## WORK REQUIRED
In the records below, find the line with "- 😄 Pronouns: ..." and repeat exactly every line from it through the line with "thư mục TurboHUD\plugins\Default". Pictures stay out.
THE RECORDS Block Start
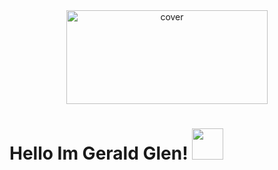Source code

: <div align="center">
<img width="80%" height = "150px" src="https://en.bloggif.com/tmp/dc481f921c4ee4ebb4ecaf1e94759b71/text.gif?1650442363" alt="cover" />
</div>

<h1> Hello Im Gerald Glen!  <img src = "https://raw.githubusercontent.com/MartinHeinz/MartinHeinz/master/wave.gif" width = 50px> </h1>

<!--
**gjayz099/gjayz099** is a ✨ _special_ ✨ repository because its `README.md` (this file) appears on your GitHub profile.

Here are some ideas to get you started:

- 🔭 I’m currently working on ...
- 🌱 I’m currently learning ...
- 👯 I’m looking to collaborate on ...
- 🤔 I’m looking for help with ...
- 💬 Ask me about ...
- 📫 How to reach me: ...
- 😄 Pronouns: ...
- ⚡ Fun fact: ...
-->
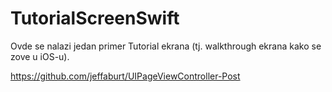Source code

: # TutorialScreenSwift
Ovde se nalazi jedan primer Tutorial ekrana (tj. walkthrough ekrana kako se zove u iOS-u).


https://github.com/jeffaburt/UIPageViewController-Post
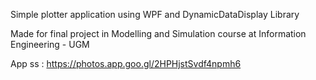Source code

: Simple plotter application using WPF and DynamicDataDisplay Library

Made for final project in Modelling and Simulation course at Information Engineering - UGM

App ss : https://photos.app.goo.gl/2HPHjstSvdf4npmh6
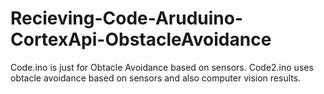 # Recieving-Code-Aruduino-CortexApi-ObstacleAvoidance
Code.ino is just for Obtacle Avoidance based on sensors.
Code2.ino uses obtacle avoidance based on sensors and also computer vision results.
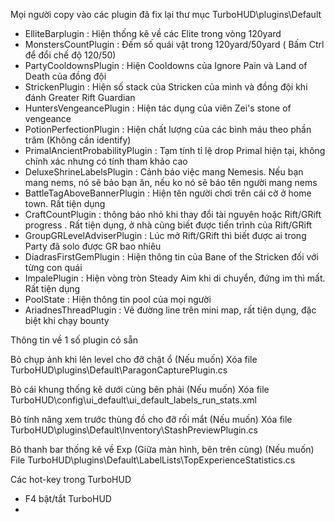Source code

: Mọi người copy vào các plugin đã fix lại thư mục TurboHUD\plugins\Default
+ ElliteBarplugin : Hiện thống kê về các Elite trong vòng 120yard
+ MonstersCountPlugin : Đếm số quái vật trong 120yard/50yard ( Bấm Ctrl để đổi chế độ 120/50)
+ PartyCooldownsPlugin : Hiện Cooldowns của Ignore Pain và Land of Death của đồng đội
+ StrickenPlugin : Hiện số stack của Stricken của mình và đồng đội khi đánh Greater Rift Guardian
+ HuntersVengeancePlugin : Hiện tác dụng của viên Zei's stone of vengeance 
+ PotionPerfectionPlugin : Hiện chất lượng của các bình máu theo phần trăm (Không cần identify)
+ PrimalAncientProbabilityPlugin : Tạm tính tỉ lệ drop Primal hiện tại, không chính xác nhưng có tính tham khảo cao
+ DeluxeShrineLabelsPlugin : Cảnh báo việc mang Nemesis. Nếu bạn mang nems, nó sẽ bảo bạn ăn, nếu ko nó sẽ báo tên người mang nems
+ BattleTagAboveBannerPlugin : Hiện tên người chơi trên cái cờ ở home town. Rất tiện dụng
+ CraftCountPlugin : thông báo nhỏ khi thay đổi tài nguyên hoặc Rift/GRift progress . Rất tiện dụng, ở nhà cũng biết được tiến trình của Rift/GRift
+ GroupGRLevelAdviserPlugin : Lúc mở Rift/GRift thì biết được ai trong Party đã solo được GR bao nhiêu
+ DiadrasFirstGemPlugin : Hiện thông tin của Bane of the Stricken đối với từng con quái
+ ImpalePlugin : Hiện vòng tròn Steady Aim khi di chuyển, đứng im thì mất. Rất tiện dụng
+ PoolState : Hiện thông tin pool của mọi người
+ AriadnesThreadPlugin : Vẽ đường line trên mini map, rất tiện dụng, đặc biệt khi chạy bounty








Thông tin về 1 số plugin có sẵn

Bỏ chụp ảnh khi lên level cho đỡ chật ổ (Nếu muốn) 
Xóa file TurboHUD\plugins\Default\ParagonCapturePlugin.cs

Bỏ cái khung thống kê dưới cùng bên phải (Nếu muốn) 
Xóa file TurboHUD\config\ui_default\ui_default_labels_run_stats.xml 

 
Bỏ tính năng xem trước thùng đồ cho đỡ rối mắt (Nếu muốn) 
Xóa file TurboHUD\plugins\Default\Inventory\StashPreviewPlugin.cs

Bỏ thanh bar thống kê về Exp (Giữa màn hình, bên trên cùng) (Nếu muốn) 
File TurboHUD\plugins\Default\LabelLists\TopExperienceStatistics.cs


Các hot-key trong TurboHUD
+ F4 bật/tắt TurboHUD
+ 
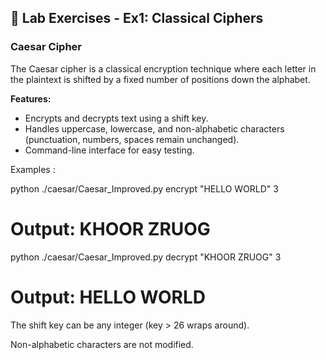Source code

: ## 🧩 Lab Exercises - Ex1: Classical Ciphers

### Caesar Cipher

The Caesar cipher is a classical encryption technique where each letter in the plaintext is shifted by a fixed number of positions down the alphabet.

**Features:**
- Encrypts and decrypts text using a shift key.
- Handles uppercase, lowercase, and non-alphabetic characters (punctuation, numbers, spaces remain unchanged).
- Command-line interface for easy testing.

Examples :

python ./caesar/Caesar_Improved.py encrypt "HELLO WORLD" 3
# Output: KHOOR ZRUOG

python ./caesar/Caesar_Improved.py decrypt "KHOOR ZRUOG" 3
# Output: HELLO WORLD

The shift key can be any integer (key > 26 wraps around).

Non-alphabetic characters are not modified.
THE RECORDS Block End
## RESPONSE
- 😄 Pronouns: ...
- ⚡ Fun fact: ...
-->
Source code

: # TutorialScreenSwift
Ovde se nalazi jedan primer Tutorial ekrana (tj. walkthrough ekrana kako se zove u iOS-u).


https://github.com/jeffaburt/UIPageViewController-Post
Source code

: Simple plotter application using WPF and DynamicDataDisplay Library

Made for final project in Modelling and Simulation course at Information Engineering - UGM

App ss : https://photos.app.goo.gl/2HPHjstSvdf4npmh6
 # Recieving-Code-Aruduino-CortexApi-ObstacleAvoidance
Code.ino is just for Obtacle Avoidance based on sensors.
Code2.ino uses obtacle avoidance based on sensors and also computer vision results.
Source code

: Mọi người copy vào các plugin đã fix lại thư mục TurboHUD\plugins\Default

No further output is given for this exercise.